### Task statement
Exact reproduction required: the lines below from the line with "所以变动少的应该放在下面" to the line with "CMD 容器创建时运行时需要执行的命令", both ends included, and no others.

### Task inputs
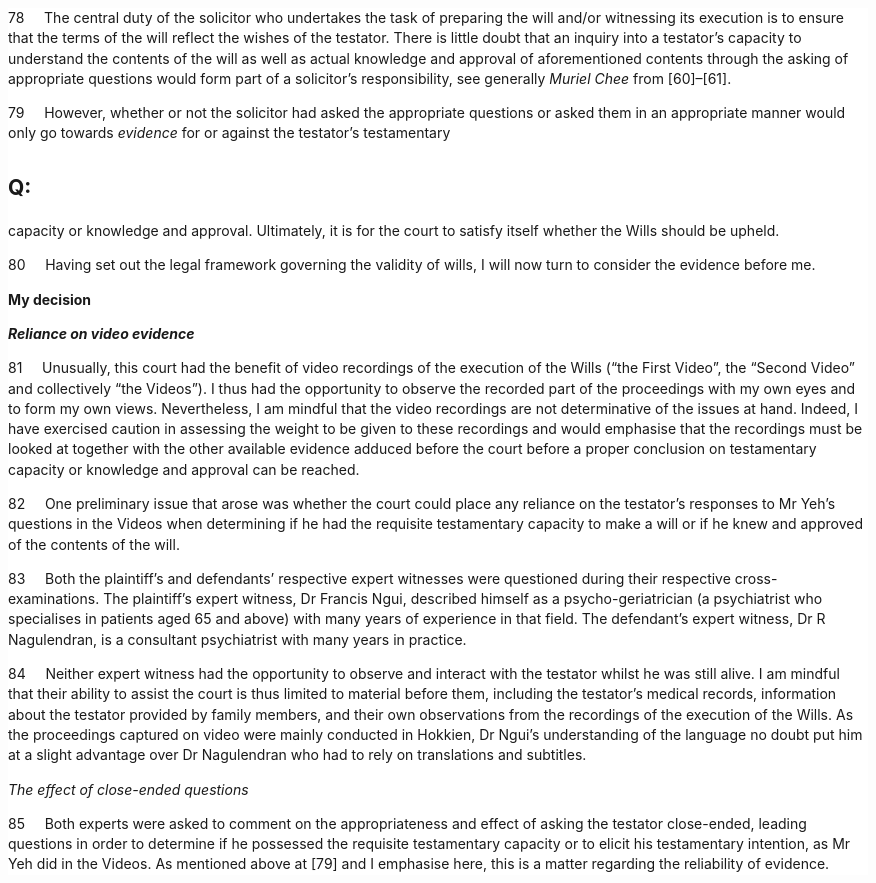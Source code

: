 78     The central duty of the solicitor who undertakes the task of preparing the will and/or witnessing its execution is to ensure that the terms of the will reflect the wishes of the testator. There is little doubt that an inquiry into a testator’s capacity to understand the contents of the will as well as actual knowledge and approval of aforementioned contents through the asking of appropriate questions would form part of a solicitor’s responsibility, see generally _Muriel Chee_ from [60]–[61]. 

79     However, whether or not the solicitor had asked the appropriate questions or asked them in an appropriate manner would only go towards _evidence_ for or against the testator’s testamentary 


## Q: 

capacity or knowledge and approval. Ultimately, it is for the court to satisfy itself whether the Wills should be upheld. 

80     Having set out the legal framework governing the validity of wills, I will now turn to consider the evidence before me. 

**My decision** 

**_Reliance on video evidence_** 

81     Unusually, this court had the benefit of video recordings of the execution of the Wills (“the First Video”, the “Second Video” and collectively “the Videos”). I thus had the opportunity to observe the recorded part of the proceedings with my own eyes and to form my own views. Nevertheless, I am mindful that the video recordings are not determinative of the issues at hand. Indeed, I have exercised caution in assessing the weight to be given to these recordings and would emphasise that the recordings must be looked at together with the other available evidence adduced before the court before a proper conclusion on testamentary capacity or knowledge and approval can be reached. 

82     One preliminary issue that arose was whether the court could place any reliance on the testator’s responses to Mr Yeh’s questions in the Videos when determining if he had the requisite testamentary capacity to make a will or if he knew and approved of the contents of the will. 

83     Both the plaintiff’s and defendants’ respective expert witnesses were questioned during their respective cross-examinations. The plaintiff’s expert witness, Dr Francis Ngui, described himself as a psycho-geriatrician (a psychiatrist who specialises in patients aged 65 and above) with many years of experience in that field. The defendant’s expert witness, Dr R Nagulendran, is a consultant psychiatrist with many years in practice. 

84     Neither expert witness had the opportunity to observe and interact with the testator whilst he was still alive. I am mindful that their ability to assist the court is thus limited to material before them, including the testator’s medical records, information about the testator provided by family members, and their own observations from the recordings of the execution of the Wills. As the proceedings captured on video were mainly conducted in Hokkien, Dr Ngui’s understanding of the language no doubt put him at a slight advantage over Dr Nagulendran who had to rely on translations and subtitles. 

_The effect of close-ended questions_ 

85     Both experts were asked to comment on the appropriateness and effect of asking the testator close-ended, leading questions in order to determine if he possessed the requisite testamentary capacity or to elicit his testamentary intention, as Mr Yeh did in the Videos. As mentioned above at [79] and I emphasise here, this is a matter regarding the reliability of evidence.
==
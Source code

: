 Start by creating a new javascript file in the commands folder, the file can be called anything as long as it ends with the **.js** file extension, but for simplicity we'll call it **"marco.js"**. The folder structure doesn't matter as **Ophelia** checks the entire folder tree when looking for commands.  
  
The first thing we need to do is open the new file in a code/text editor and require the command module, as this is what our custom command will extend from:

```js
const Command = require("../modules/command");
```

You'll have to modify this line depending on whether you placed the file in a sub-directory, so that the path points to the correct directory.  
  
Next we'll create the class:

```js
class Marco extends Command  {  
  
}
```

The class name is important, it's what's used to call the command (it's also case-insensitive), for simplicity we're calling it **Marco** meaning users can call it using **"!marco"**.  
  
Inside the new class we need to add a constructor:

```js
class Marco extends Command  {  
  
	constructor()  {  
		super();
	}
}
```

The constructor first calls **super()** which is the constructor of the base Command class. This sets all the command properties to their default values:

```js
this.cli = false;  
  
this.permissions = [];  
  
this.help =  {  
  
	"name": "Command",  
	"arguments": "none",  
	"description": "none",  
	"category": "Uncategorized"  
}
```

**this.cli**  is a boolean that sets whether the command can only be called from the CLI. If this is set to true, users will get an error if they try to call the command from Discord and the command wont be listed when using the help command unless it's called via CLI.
* * *
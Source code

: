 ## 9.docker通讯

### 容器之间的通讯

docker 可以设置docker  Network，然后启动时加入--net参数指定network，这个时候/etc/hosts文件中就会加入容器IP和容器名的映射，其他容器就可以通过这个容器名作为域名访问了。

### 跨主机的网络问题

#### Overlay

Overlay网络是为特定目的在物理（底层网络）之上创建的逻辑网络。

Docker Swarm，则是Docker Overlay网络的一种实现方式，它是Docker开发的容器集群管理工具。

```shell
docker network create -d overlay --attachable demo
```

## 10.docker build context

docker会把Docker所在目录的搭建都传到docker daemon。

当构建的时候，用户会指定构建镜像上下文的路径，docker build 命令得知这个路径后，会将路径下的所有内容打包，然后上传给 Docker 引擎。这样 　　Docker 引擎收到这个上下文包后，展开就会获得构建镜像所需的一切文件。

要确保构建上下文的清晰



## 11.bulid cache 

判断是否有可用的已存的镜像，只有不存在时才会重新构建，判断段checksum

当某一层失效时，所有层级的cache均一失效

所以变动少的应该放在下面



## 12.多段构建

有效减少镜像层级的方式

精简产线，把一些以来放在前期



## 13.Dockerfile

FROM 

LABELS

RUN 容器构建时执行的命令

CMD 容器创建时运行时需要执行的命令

### The answer
所以变动少的应该放在下面



## 12.多段构建

有效减少镜像层级的方式

精简产线，把一些以来放在前期



## 13.Dockerfile

FROM 

LABELS

RUN 容器构建时执行的命令

CMD 容器创建时运行时需要执行的命令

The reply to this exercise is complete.